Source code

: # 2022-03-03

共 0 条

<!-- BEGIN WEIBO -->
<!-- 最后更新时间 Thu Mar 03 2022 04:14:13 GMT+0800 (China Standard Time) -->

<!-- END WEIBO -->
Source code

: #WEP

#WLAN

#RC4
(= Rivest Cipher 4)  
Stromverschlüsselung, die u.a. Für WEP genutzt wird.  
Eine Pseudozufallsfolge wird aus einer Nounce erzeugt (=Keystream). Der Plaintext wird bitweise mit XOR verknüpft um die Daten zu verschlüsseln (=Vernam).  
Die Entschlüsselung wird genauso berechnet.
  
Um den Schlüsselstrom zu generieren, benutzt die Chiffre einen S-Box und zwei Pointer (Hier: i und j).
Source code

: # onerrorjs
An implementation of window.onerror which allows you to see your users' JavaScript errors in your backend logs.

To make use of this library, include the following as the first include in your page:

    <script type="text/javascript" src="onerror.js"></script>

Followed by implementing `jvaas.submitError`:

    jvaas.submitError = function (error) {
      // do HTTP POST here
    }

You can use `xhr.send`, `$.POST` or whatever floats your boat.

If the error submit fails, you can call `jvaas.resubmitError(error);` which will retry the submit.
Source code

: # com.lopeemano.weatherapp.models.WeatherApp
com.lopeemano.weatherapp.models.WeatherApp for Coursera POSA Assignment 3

--*--

● BRIEF: Looking at the entries above, count the lines that hold the string "POST" and reply with the count alone.

● RESULT FOR THIS TASK: 2